Michael Cimino
Michael Cimino, un mirage américain, documentaire réalisé par le critique et essayiste Jean-Baptiste Thoret vient de sortir en salle. Grand défenseur et admirateur de l’œuvre du cinéaste (décédé en 2016 à l’âge de 77 ans), il nous livre un hommage somptueux et envoûtant. C’est l’occasion de revoir sur grand écran les deux chefs-d’œuvre de Cimino et de mieux comprendre ce cinéaste de légende.
Le cinéma lui doit deux des plus grands films de son histoire : deux fresques historiques portées par un souffle épique et une puissance incantatoire inouïe, et travaillées en sourdine par une méditation sur le temps, la perte, la condition humaine.

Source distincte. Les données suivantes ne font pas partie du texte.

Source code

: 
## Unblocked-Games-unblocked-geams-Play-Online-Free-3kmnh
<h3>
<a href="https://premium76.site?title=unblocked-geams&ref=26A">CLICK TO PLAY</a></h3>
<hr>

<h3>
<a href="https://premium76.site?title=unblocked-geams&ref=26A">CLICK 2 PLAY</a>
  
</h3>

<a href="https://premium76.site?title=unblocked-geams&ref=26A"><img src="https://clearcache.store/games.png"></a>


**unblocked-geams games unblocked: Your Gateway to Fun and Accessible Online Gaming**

Voyage au bout de l’enfer (1978), premier film américain critique de la guerre du Vietnam, dépeinte comme le cauchemar halluciné d’une Amérique en pleine dislocation, et La Porte du paradis (1980), évocation de la naissance de cette nation légendaire dans la violence d’un crime de masse. Porté au pinacle pour Voyage au bout de l’enfer, qui lui valut cinq Oscars dont celui du meilleur film, ce grand formaliste romantique fut brisé par La Porte du paradis, naufrage industriel qui précipita la faillite des Artistes Associés, le studio créé en 1919 par Mary Pickford, Charlie Chaplin, Douglas Fairbanks et D. W. Griffith. Jeté en pâture à la presse, blacklisté par toute l’industrie, Michael Cimino a encore réalisé L’Année du dragon (1985), avant de sombrer lentement en trois étapes : Le Sicilien (1987), La Maison des otages (1990) et Sunchaser (1996). Michael Cimino, cinéaste maudit et désenchanté, emblématique des années 1970, n’en reste pas moins un idéaliste, habité par une forme de croyance dans la possibilité de retrouver dans le contemporain des bribes de l’Amérique des origines et d’en réactiver le mythe fédérateur.